Cuando decidió dedicarse profesionalmente a la música, ya tenía cerca de treinta años. Y no daba el tipo de cantante de jazz, si existe tal cosa: tras una etapa en la cienciología, se convirtió en un cristiano discreto.
Había estudiado la obra de Lambert, Hendricks & Ross, juntos y por separado, vocalistas surgidos tras la eclosión del be-bop, que usaban imaginativamente el scat y el vocalese. Aunque amaba a Ella Fitzgerald y Anita O’Day, generacionalmente pertenecía a la oleada del soul. Simpatizaba igualmente con los instrumentistas electrificados, que estaban definiendo la nueva categoría del jazz fusion.

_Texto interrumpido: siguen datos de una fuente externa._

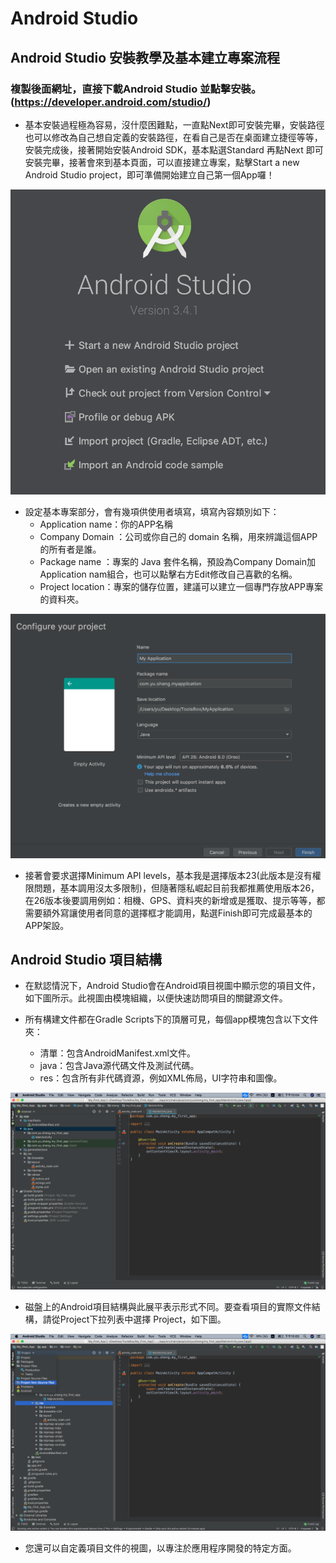 # Android Studio
## Android Studio 安裝教學及基本建立專案流程
### 複製後面網址，直接下載Android Studio 並點擊安裝。(https://developer.android.com/studio/)
* 基本安裝過程極為容易，沒什麼困難點，一直點Next即可安裝完畢，安裝路徑也可以修改為自己想自定義的安裝路徑，在看自己是否在桌面建立捷徑等等，安裝完成後，接著開始安裝Android SDK，基本點選Standard 再點Next 即可安裝完畢，接著會來到基本頁面，可以直接建立專案，點擊Start a new Android Studio project，即可準備開始建立自己第一個App囉！    
  
![](https://github.com/sheng19960125/Base-AndroidStudio/blob/master/android_studio_menu.png)   
  
* 設定基本專案部分，會有幾項供使用者填寫，填寫內容類別如下：  
    * Application name：你的APP名稱  
    * Company Domain  ：公司或你自己的 domain 名稱，用來辨識這個APP的所有者是誰。  
    * Package name    ：專案的 Java 套件名稱，預設為Company Domain加Application nam組合，也可以點擊右方Edit修改自己喜歡的名稱。  
    * Project location：專案的儲存位置，建議可以建立一個專門存放APP專案的資料夾。  
  
![](https://github.com/sheng19960125/Base-AndroidStudio/blob/master/android_studio_set_type.png)   
  
* 接著會要求選擇Minimum API levels，基本我是選擇版本23(此版本是沒有權限問題，基本調用沒太多限制)，但隨著隱私崛起目前我都推薦使用版本26，在26版本後要調用例如：相機、GPS、資料夾的新增或是獲取、提示等等，都需要額外寫讓使用者同意的選擇框才能調用，點選Finish即可完成最基本的APP架設。  
  
## Android Studio 項目結構
* 在默認情況下，Android Studio會在Android項目視圖中顯示您的項目文件，如下圖所示。此視圖由模塊組織，以便快速訪問項目的關鍵源文件。  
  
* 所有構建文件都在Gradle Scripts下的頂層可見，每個app模塊包含以下文件夾：  
   * 清單：包含AndroidManifest.xml文件。  
   * java：包含Java源代碼文件及測試代碼。  
   * res：包含所有非代碼資源，例如XML佈局，UI字符串和圖像。  
  
![](https://github.com/sheng19960125/Base-AndroidStudio/blob/master/android_studio_main.png)  
  
* 磁盤上的Android項目結構與此展平表示形式不同。要查看項目的實際文件結構，請從Project下拉列表中選擇 Project，如下圖。  
  
![](https://github.com/sheng19960125/Base-AndroidStudio/blob/master/android_studio_main_project.png)  
  
* 您還可以自定義項目文件的視圖，以專注於應用程序開發的特定方面。  
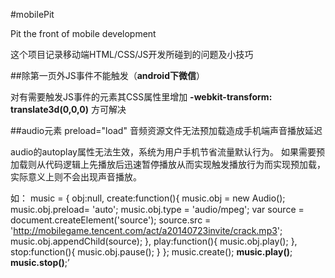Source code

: #mobilePit

Pit the front of mobile development

这个项目记录移动端HTML/CSS/JS开发所碰到的问题及小技巧

##除第一页外JS事件不能触发（**android下微信**）

对有需要触发JS事件的元素其CSS属性里增加 **-webkit-transform: translate3d(0,0,0)** 方可解决

##audio元素 preload="load" 音频资源文件无法预加载造成手机端声音播放延迟

audio的autoplay属性无法生效，系统为用户手机节省流量默认行为。 如果需要预加载则从代码逻辑上先播放后迅速暂停播放从而实现触发播放行为而实现预加载，实际意义上则不会出现声音播放。

如：
    music = {
    obj:null,
    create:function(){
        music.obj =  new Audio();
        music.obj.preload= 'auto';
        music.obj.type = 'audio/mpeg';
        var source = document.createElement('source');
        source.src = 'http://mobilegame.tencent.com/act/a20140723invite/crack.mp3';
        music.obj.appendChild(source);
    },
    play:function(){
        music.obj.play();
    },
    stop:function(){
        music.obj.pause();
    }
};
music.create();
**music.play()**;
**music.stop()**;’

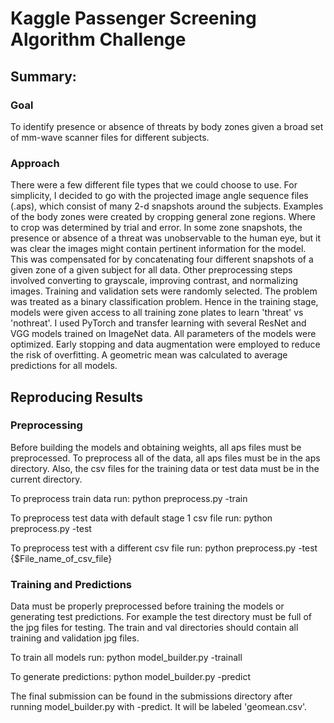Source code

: # Kaggle Passenger Screening Algorithm Challenge #

## Summary: ##
### Goal ###
To identify presence or absence of threats by body zones given a broad set of mm-wave scanner files for different subjects. 

### Approach ###
There were a few different file types that we could choose to use. For simplicity, I decided to go with the projected image angle sequence files (.aps), which consist of many 2-d snapshots around the subjects. Examples of the body zones were created by cropping general zone regions. Where to crop was determined by trial and error. In some zone snapshots, the presence or absence of a threat was unobservable to the human eye, but it was clear the images might contain pertinent information for the model. This was compensated for by concatenating four different snapshots of a given zone of a given subject for all data. Other preprocessing steps involved converting to grayscale, improving contrast, and normalizing images. Training and validation sets were randomly selected. The problem was treated as a binary classification problem. Hence in the training stage, models were given access to all training zone plates to learn 'threat' vs 'nothreat'. I used PyTorch and transfer learning with several ResNet and VGG models trained on ImageNet data. All parameters of the models were optimized. Early stopping and data augmentation were employed to reduce the risk of overfitting. A geometric mean was calculated to average predictions for all models. 



## Reproducing Results ## 

### Preprocessing ###
Before building the models and obtaining weights, all aps files must be preprocessed.
To preprocess all of the data, all aps files must be in the aps directory.
Also, the csv files for the training data or test data must be in the current directory. 

To preprocess train data run:
python preprocess.py -train

To preprocess test data with default stage 1 csv file run: 
python preprocess.py -test

To preprocess test with a different csv file run: 
python preprocess.py -test {$File_name_of_csv_file}

### Training and Predictions ###
Data must be properly preprocessed before training the models or generating test predictions. For example
the test directory must be full of the jpg files for testing. The train and val directories should contain
all training and validation jpg files. 

To train all models run: 
python model_builder.py -trainall

To generate predictions:
python model_builder.py -predict 

The final submission can be found in the submissions directory after running model_builder.py with -predict. It will be labeled 'geomean.csv'.   

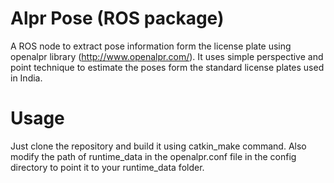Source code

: # Alpr Pose (ROS package)

A ROS node to extract pose information form the license plate using openalpr library (http://www.openalpr.com/). It uses simple perspective and point technique to estimate the poses form the standard license plates used in India.

# Usage

Just clone the repository and build it using catkin_make command. Also modify the path of runtime_data in the openalpr.conf file in the config directory to point it to your runtime_data folder.
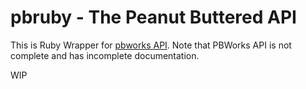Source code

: # pbruby - The Peanut Buttered API

This is Ruby Wrapper for [pbworks API][1]. Note that PBWorks API is not complete and has incomplete documentation.

WIP


  [1]: http://pbworks.com/api_v2/

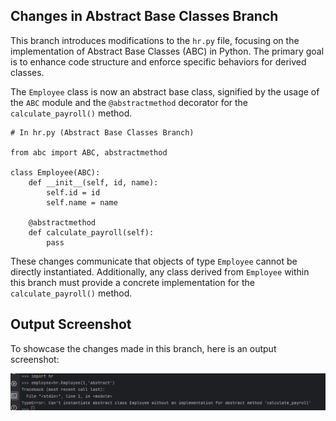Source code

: <!DOCTYPE html>
<html lang="en">

<body>

  <h2>Changes in Abstract Base Classes Branch</h2>

  <p>This branch introduces modifications to the <code>hr.py</code> file, focusing on the implementation of Abstract Base Classes (ABC) in Python. The primary goal is to enhance code structure and enforce specific behaviors for derived classes.</p>

  <p>The <code>Employee</code> class is now an abstract base class, signified by the usage of the <code>ABC</code> module and the <code>@abstractmethod</code> decorator for the <code>calculate_payroll()</code> method.</p>

  <pre><code># In hr.py (Abstract Base Classes Branch)

from abc import ABC, abstractmethod

class Employee(ABC):
    def __init__(self, id, name):
        self.id = id
        self.name = name

    @abstractmethod
    def calculate_payroll(self):
        pass
</code></pre>

  <p>These changes communicate that objects of type <code>Employee</code> cannot be directly instantiated. Additionally, any class derived from <code>Employee</code> within this branch must provide a concrete implementation for the <code>calculate_payroll()</code> method.</p>

  <h2>Output Screenshot</h2>

  <p>To showcase the changes made in this branch, here is an output screenshot:</p>

  <img src="Capture2.PNG" alt="Output Screenshot">

</body>

</html>
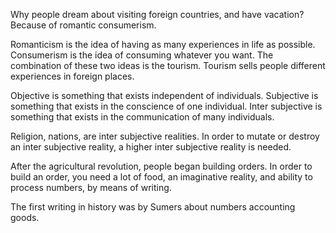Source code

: Why people dream about visiting foreign countries, and have vacation?
Because of romantic consumerism.

Romanticism is the idea of having as many experiences in life as
possible. Consumerism is the idea of consuming whatever you want. The
combination of these two ideas is the tourism. Tourism sells people
different experiences in foreign places.

Objective is something that exists independent of individuals.
Subjective is something that exists in the conscience of one
individual.  Inter subjective is something that exists in the
communication of many individuals.

Religion, nations, are inter subjective realities. In order to mutate
or destroy an inter subjective reality, a higher inter subjective
reality is needed.

After the agricultural revolution, people began building orders.  In
order to build an order, you need a lot of food, an imaginative
reality, and ability to process numbers, by means of writing.

The first writing in history was by Sumers about numbers accounting
goods.
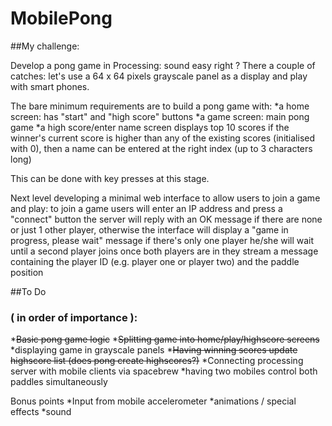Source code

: # MobilePong

##My challenge:

Develop a pong game in Processing: sound easy right ?
There a couple of catches: let's use a 64 x 64 pixels grayscale panel as a display and play with smart phones.

The bare minimum requirements are to build a pong game with:
*a home screen: has "start" and "high score" buttons
*a game screen: main pong game
*a high score/enter name screen
displays top 10 scores
if the winner's current score is higher than any of the existing scores (initialised with 0),
then a name can be entered at the right index (up to 3 characters long)

This can be done with key presses at this stage.

Next level developing a minimal web interface to allow users to join a game and play:
to join a game users will enter an IP address and press a "connect" button
the server will reply with an OK message if there are none or just 1 other player,
otherwise the interface will display a "game in progress, please wait" message
if there's only one player he/she will wait until a second player joins
once both players are in they stream a message containing the player ID (e.g. player one or player two) and the paddle position

##To Do
### ( in order of importance ):

*~~Basic pong game logic~~
*~~Splitting game into home/play/highscore screens~~
*displaying game in grayscale panels
*~~Having winning scores update highscore list (does pong create highscores?)~~
*Connecting processing server with mobile clients via spacebrew
*having two mobiles control both paddles simultaneously

Bonus points
*Input from mobile accelerometer
*animations / special effects
*sound
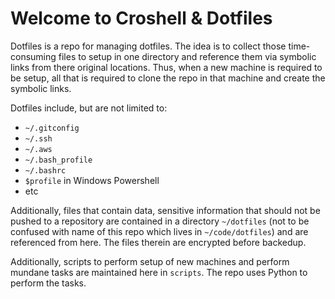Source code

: 
# Welcome to Croshell & Dotfiles
Dotfiles is a repo for managing dotfiles. The idea is to collect those time-consuming files to setup in one directory and reference them via symbolic links from there original locations. Thus, when a new machine is required to be setup, all that is required to clone the repo in that machine and create the symbolic links.

Dotfiles include, but are not limited to:
* `~/.gitconfig`
* `~/.ssh`
* `~/.aws`
* `~/.bash_profile`
* `~/.bashrc`
* `$profile` in Windows Powershell
* etc

Additionally, files that contain data, sensitive information that should not be pushed to a repository are contained in a directory `~/dotfiles` (not to be confused with name of this repo which lives in `~/code/dotfiles`) and are referenced from here. The files therein are encrypted before backedup.

Additionally, scripts to perform setup of new machines and perform mundane tasks are maintained here in `scripts`. The repo uses Python to perform the tasks.

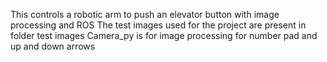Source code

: This controls a robotic arm to push an elevator button with image processing and ROS 
The test images used for the project are present in folder test images
Camera_py is for image processing for number pad and up and down arrows
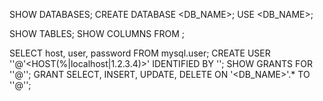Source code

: SHOW DATABASES;
CREATE DATABASE <DB_NAME>;
USE <DB_NAME>;

SHOW TABLES;
SHOW COLUMNS FROM <TABLE>;

SELECT host, user, password FROM mysql.user;
CREATE USER '<USERNAME>'@'<HOST(%|localhost|1.2.3.4)>' IDENTIFIED BY '<PASSWORD>';
SHOW GRANTS FOR '<USERNAME>'@'<HOST>';
GRANT SELECT, INSERT, UPDATE, DELETE ON '<DB_NAME>'.* TO '<USERNAME>'@'<HOST>';
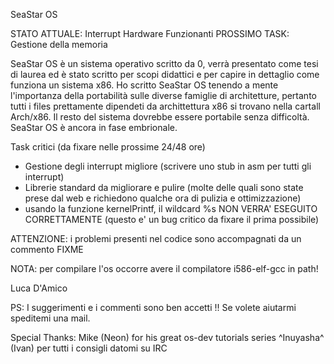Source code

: SeaStar OS

STATO ATTUALE: Interrupt Hardware Funzionanti
PROSSIMO TASK: Gestione della memoria

SeaStar OS è un sistema operativo scritto da 0, verrà presentato come tesi di laurea
ed è stato scritto per scopi didattici e per capire in dettaglio come funziona un
sistema x86.
Ho scritto SeaStar OS tenendo a mente l'importanza della portabilità sulle diverse 
famiglie di architetture, pertanto tutti i files prettamente dipendeti da archittettura
x86 si trovano nella cartall Arch/x86.
Il resto del sistema dovrebbe essere portabile senza difficoltà.
SeaStar OS è ancora in fase embrionale.

Task critici (da fixare nelle prossime 24/48 ore)
- Gestione degli interrupt migliore (scrivere uno stub in asm per tutti gli interrupt)
- Librerie standard da migliorare e pulire (molte delle quali sono state prese dal web
e richiedono qualche ora di pulizia e ottimizzazione)
- usando la funzione kernelPrintf, il wildcard %s NON VERRA' ESEGUITO CORRETTAMENTE
(questo e' un bug critico da fixare il prima possibile)


ATTENZIONE: i problemi presenti nel codice sono accompagnati da un commento FIXME

NOTA: per compilare l'os occorre avere il compilatore i586-elf-gcc in path!

Luca D'Amico

PS: I suggerimenti e i commenti sono ben accetti !! Se volete aiutarmi speditemi 
una mail.

Special Thanks:
Mike (Neon) for his great os-dev tutorials series
^Inuyasha^ (Ivan) per tutti i consigli datomi su IRC

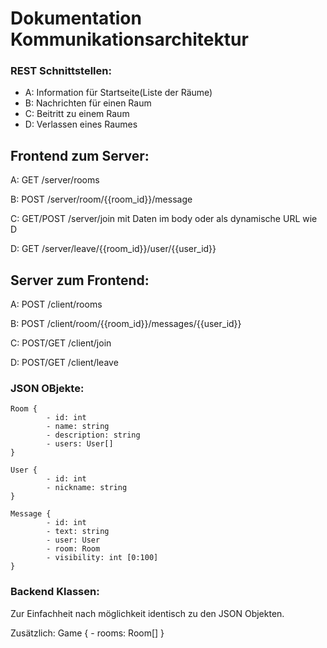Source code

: # Dokumentation Kommunikationsarchitektur
### REST Schnittstellen:
<ul>
        <li>A: Information für Startseite(Liste der Räume) </li>
        <li>B: Nachrichten für einen Raum</li>
        <li>C: Beitritt zu einem Raum </li>
        <li>D: Verlassen eines Raumes </li>
</ul>

##    Frontend zum Server:
A:    GET     /server/rooms

B:    POST     /server/room/{{room_id}}/message

C:    GET/POST    /server/join mit Daten im body oder als dynamische URL wie D
    
D:    GET     /server/leave/{{room_id}}/user/{{user_id}}


##    Server zum Frontend:
A:    POST    /client/rooms

B:    POST    /client/room/{{room_id}}/messages/{{user_id}}

C:    POST/GET     /client/join

D:    POST/GET   /client/leave

### JSON OBjekte:
    Room {
            - id: int
            - name: string
            - description: string
            - users: User[]
    }

    User {
            - id: int
            - nickname: string
    }

    Message {
            - id: int
            - text: string
            - user: User
            - room: Room
            - visibility: int [0:100]
    }

### Backend Klassen:
Zur Einfachheit nach möglichkeit identisch zu den JSON Objekten.

Zusätzlich: 
        Game {
                - rooms: Room[]
        }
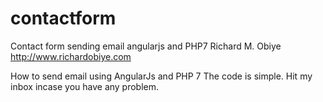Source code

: # contactform
Contact form sending email angularjs and PHP7
Richard M. Obiye
http://www.richardobiye.com

How to send email using AngularJs and PHP 7
The code is simple. Hit my inbox incase you have any problem.
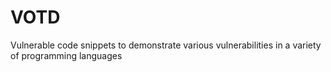 # VOTD
Vulnerable code snippets to demonstrate various vulnerabilities in a variety of programming languages
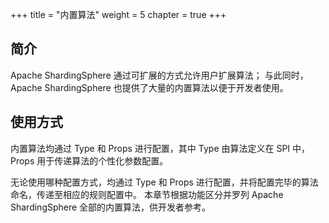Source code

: +++
title = "内置算法"
weight = 5
chapter = true
+++

## 简介

Apache ShardingSphere 通过可扩展的方式允许用户扩展算法；
与此同时，Apache ShardingSphere 也提供了大量的内置算法以便于开发者使用。

## 使用方式

内置算法均通过 Type 和 Props 进行配置，其中 Type 由算法定义在 SPI 中，Props 用于传递算法的个性化参数配置。

无论使用哪种配置方式，均通过 Type 和 Props 进行配置，并将配置完毕的算法命名，传递至相应的规则配置中。
本章节根据功能区分并罗列 Apache ShardingSphere 全部的内置算法，供开发者参考。
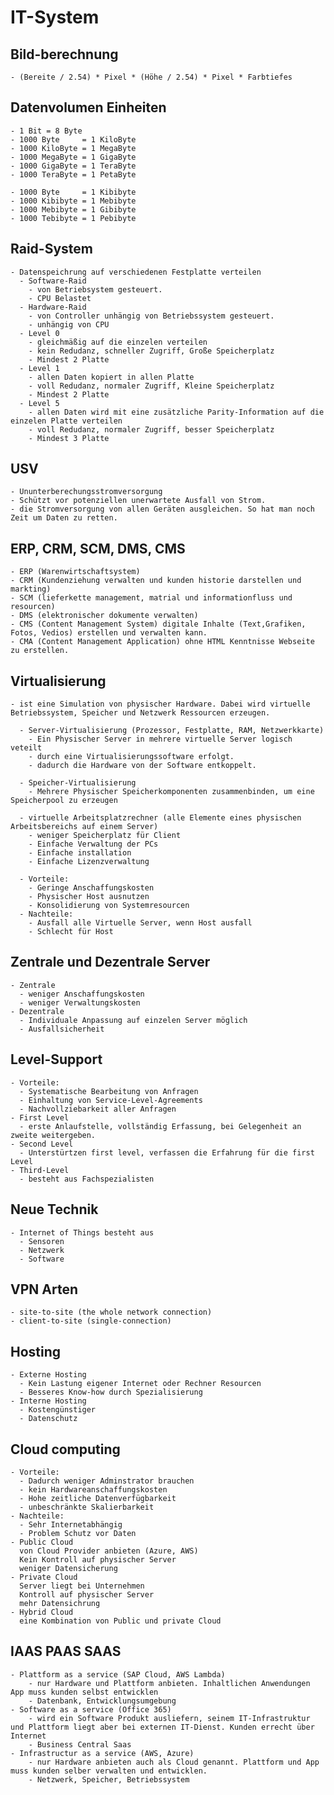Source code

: # IT-System
  ## Bild-berechnung
    - (Bereite / 2.54) * Pixel * (Höhe / 2.54) * Pixel * Farbtiefes
  ## Datenvolumen Einheiten
    - 1 Bit = 8 Byte
    - 1000 Byte     = 1 KiloByte
    - 1000 KiloByte = 1 MegaByte
    - 1000 MegaByte = 1 GigaByte
    - 1000 GigaByte = 1 TeraByte
    - 1000 TeraByte = 1 PetaByte

    - 1000 Byte     = 1 Kibibyte
    - 1000 Kibibyte = 1 Mebibyte
    - 1000 Mebibyte = 1 Gibibyte
    - 1000 Tebibyte = 1 Pebibyte
  ## Raid-System
    - Datenspeichrung auf verschiedenen Festplatte verteilen
      - Software-Raid
        - von Betriebsystem gesteuert.
        - CPU Belastet
      - Hardware-Raid
        - von Controller unhängig von Betriebssystem gesteuert.
        - unhängig von CPU
      - Level 0
        - gleichmäßig auf die einzelen verteilen
        - kein Redudanz, schneller Zugriff, Große Speicherplatz
        - Mindest 2 Platte
      - Level 1
        - allen Daten kopiert in allen Platte
        - voll Redudanz, normaler Zugriff, Kleine Speicherplatz
        - Mindest 2 Platte
      - Level 5
        - allen Daten wird mit eine zusätzliche Parity-Information auf die einzelen Platte verteilen
        - voll Redudanz, normaler Zugriff, besser Speicherplatz
        - Mindest 3 Platte
  ## USV
    - Ununterberechungsstromversorgung
    - Schützt vor potenziellen unerwartete Ausfall von Strom.
    - die Stromversorgung von allen Geräten ausgleichen. So hat man noch Zeit um Daten zu retten.

  ## ERP, CRM, SCM, DMS, CMS
    - ERP (Warenwirtschaftsystem)
    - CRM (Kundenziehung verwalten und kunden historie darstellen und markting)
    - SCM (lieferkette management, matrial und informationfluss und resourcen)
    - DMS (elektronischer dokumente verwalten)
    - CMS (Content Management System) digitale Inhalte (Text,Grafiken, Fotos, Vedios) erstellen und verwalten kann.
    - CMA (Content Management Application) ohne HTML Kenntnisse Webseite zu erstellen.
  
  ## Virtualisierung
    - ist eine Simulation von physischer Hardware. Dabei wird virtuelle Betriebssystem, Speicher und Netzwerk Ressourcen erzeugen.
      
      - Server-Virtualisierung (Prozessor, Festplatte, RAM, Netzwerkkarte)
        - Ein Physischer Server in mehrere virtuelle Server logisch veteilt
        - durch eine Virtualisierungssoftware erfolgt.
        - dadurch die Hardware von der Software entkoppelt.
      
      - Speicher-Virtualisierung
        - Mehrere Physischer Speicherkomponenten zusammenbinden, um eine Speicherpool zu erzeugen

      - virtuelle Arbeitsplatzrechner (alle Elemente eines physischen Arbeitsbereichs auf einem Server)
        - weniger Speicherplatz für Client
        - Einfache Verwaltung der PCs
        - Einfache installation
        - Einfache Lizenzverwaltung
  
      - Vorteile:
        - Geringe Anschaffungskosten
        - Physischer Host ausnutzen
        - Konsolidierung von Systemresourcen
      - Nachteile:
        - Ausfall alle Virtuelle Server, wenn Host ausfall
        - Schlecht für Host
  ## Zentrale und Dezentrale Server
    - Zentrale
      - weniger Anschaffungskosten
      - weniger Verwaltungskosten
    - Dezentrale
      - Individuale Anpassung auf einzelen Server möglich
      - Ausfallsicherheit
  ## Level-Support
    - Vorteile: 
      - Systematische Bearbeitung von Anfragen
      - Einhaltung von Service-Level-Agreements
      - Nachvollziebarkeit aller Anfragen
    - First Level
      - erste Anlaufstelle, vollständig Erfassung, bei Gelegenheit an zweite weitergeben.
    - Second Level
      - Unterstürtzen first level, verfassen die Erfahrung für die first Level
    - Third-Level
      - besteht aus Fachspezialisten
  ## Neue Technik
    - Internet of Things besteht aus
      - Sensoren
      - Netzwerk
      - Software
  ## VPN Arten
    - site-to-site (the whole network connection)
    - client-to-site (single-connection)
  ## Hosting
    - Externe Hosting
      - Kein Lastung eigener Internet oder Rechner Resourcen
      - Besseres Know-how durch Spezialisierung
    - Interne Hosting
      - Kostengünstiger
      - Datenschutz
  
  ## Cloud computing
    - Vorteile:
      - Dadurch weniger Adminstrator brauchen
      - kein Hardwareanschaffungskosten
      - Hohe zeitliche Datenverfügbarkeit
      - unbeschränkte Skalierbarkeit
    - Nachteile:
      - Sehr Internetabhängig
      - Problem Schutz vor Daten
    - Public Cloud
      von Cloud Provider anbieten (Azure, AWS)
      Kein Kontroll auf physischer Server
      weniger Datensicherung
    - Private Cloud
      Server liegt bei Unternehmen
      Kontroll auf physischer Server
      mehr Datensichrung
    - Hybrid Cloud
      eine Kombination von Public und private Cloud
  ## IAAS PAAS SAAS
    - Plattform as a service (SAP Cloud, AWS Lambda)
        - nur Hardware und Plattform anbieten. Inhaltlichen Anwendungen App muss kunden selbst entwicklen
        - Datenbank, Entwicklungsumgebung
    - Software as a service (Office 365)
        - wird ein Software Produkt ausliefern, seinem IT-Infrastruktur und Plattform liegt aber bei externen IT-Dienst. Kunden errecht über Internet
        - Business Central Saas
    - Infrastructur as a service (AWS, Azure)
        - nur Hardware anbieten auch als Cloud genannt. Plattform und App muss kunden selber verwalten und entwicklen.
        - Netzwerk, Speicher, Betriebssystem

Ya habitual de los locales nocturnos de Los Ángeles, Warner Bros. se fijó en su talento y carisma en 1975. Su carrera despegó en 1980, cuando se emparejó con el productor y compositor Jay Graydon. Su voz cálida vino a definir la vertiente más jazzística del sonido de Los Ángeles, con grabaciones de alta gama, marcadas por el brillo de los sintetizadores. Era música que parecía pensada para ficciones cinematográficas y televisivas; de hecho, uno de sus grandes éxitos fue la sintonía de la serie Moonlightning (1985-1989), aquí conocida como Luz de luna.
Un cierto cansancio estético le llevó a probar rupturas sonoras bajo la dirección de Nile Rodgers, el hombre de Chic (L is for lover, 1986) o Narada Michael Walden (Heaven and earth, 1992). Ya bien entrados los noventa, se alejó de las grabaciones y trabajó con orquestas sinfónicas. También fue una presencia regular en el circuito europeo de los festivales de jazz, donde siempre tuvo mucho tirón, como atestiguan varios discos live.